Hi,
what is the output of this command?
ceph config-key get mgr/cephadm/osd_remove_queue
I just tried to cancel a draining on a small 18.2.4 test cluster, it
went well, though. After scheduling the drain the mentioned key looks
like this:
# ceph config-key get mgr/cephadm/osd_remove_queue
[{"osd_id": 1, "started": true, "draining": false, "stopped": false,
"replace": false, "force": false, "zap": false, "hostname": "host5",
"original_weight": 0.0233917236328125, "drain_started_at": null,
"drain_stopped_at": null, "drain_done_at": null, "process_started_at":
"2024-08-19T07:21:27.783527Z"}, {"osd_id": 13, "started": true,
"draining": true, "stopped": false, "replace": false, "force": false,
"zap": false, "hostname": "host5", "original_weight":
0.0233917236328125, "drain_started_at": "2024-08-19T07:21:30.365237Z",
"drain_stopped_at": null, "drain_done_at": null, "process_started_at":
"2024-08-19T07:21:27.794688Z"}]
Here you see the original_weight which the orchestrator failed to
read, apparently. (Note that there are only small 20 GB OSDs, hence
the small weight). You probably didn't have the output while the OSDs
were scheduled for draining, correct? I was able to break my cephadm
module by injecting that json again (it was already completed, hence
empty), but maybe I did it incorrectly, not sure yet.
Regards,
Eugen
Zitat von Benjamin Huth <benjaminmhuth@xxxxxxxxx>:
So about a week and a half ago, I started a drain on an incorrect host. I
fairly quickly realized that it was the wrong host, so I stopped the drain,
canceled the osd deletions with "ceph orch osd rm stop OSD_ID", then
dumped, edited the crush map to properly reweight those osds and host, and
applied the edited crush map. I then proceeded with a full drain of the
correct host and completed that before attempting to upgrade my cluster.

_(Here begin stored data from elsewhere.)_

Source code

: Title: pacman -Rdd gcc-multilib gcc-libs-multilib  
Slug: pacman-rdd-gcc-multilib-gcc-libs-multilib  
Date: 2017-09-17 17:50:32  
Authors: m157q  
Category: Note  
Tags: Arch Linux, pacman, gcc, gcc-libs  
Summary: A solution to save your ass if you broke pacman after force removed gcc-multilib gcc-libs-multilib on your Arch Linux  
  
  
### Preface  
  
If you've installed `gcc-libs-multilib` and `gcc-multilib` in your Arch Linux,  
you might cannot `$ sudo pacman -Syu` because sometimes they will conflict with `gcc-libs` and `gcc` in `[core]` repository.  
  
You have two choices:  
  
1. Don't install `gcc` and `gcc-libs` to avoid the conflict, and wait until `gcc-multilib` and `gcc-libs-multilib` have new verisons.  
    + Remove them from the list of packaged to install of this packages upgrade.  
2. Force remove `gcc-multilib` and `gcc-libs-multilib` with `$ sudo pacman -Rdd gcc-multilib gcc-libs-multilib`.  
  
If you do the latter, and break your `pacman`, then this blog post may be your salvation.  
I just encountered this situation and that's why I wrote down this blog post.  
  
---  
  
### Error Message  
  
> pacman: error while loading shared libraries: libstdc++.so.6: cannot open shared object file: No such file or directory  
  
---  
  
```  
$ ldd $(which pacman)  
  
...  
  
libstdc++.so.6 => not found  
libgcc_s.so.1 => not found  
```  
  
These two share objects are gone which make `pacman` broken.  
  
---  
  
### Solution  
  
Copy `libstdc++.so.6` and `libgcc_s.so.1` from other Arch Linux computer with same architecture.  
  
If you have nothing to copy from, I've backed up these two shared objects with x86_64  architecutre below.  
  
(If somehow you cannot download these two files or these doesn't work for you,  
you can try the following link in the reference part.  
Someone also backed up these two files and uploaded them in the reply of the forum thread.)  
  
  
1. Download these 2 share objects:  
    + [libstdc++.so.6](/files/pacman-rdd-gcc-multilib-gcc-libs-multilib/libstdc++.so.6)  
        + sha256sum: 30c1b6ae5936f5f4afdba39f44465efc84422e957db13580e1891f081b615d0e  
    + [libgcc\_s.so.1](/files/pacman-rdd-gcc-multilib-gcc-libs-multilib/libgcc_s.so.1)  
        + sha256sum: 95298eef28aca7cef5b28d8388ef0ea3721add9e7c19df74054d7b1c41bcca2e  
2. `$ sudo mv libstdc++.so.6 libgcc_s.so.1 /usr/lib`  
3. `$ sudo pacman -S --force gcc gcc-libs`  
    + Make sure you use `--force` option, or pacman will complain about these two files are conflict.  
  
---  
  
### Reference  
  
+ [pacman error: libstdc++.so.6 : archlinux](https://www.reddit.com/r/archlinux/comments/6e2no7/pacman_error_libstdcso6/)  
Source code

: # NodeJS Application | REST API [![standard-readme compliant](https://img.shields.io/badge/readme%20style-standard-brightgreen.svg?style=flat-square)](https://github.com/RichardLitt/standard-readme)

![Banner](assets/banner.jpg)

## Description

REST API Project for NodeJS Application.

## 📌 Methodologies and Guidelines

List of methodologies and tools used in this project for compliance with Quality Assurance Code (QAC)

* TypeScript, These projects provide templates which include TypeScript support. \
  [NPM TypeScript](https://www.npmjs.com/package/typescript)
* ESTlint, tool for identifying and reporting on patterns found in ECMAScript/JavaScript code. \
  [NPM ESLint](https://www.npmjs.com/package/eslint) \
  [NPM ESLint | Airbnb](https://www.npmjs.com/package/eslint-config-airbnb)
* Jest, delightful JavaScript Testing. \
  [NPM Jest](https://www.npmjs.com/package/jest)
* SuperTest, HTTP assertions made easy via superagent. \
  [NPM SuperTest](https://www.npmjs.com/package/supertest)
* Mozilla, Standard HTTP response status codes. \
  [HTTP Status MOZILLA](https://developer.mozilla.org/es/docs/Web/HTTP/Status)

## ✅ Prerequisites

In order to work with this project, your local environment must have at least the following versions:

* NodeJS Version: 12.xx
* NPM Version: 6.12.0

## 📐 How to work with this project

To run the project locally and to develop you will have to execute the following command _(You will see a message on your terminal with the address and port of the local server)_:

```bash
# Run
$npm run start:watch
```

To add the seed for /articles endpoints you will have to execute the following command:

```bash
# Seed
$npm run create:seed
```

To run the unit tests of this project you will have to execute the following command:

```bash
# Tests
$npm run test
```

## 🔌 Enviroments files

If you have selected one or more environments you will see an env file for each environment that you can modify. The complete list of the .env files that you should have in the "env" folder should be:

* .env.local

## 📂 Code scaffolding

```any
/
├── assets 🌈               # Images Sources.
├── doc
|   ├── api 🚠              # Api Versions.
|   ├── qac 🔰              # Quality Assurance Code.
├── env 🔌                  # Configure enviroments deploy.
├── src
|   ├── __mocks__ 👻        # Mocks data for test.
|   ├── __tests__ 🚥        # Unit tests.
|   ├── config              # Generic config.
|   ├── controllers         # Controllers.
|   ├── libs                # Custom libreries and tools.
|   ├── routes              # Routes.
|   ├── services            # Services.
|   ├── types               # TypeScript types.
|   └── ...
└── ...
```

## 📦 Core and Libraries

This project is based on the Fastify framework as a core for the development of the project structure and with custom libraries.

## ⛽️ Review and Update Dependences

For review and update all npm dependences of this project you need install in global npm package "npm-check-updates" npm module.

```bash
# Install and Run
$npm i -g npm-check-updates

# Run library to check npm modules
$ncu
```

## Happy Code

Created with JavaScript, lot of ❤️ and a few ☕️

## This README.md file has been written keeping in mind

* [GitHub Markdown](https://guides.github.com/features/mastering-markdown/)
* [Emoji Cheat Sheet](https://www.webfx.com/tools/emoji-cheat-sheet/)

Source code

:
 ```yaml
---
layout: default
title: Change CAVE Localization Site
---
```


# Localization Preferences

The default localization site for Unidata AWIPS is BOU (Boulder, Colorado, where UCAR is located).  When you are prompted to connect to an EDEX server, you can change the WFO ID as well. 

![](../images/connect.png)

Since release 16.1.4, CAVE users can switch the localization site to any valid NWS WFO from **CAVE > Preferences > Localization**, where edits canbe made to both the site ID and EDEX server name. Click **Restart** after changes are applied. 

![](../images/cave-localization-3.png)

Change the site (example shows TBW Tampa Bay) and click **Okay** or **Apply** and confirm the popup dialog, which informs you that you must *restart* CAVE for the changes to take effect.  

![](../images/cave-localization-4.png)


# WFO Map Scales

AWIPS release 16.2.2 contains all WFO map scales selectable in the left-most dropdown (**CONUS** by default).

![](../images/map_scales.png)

I started the upgrade, and all 3 of my managers were upgraded from 18.2.2
to 18.2.4. At this point, my managers started back up, but with an
orchestrator that had failed to start, so the upgrade was unable to
continue. My cluster is in a stage where only the 3 managers are upgraded
to 18.2.4 and every other part is at 18.2.2
Since my orchestrator is not able to start, I'm unfortunately not able to
run any ceph orch commands as I receive "Error ENOENT: Module not found"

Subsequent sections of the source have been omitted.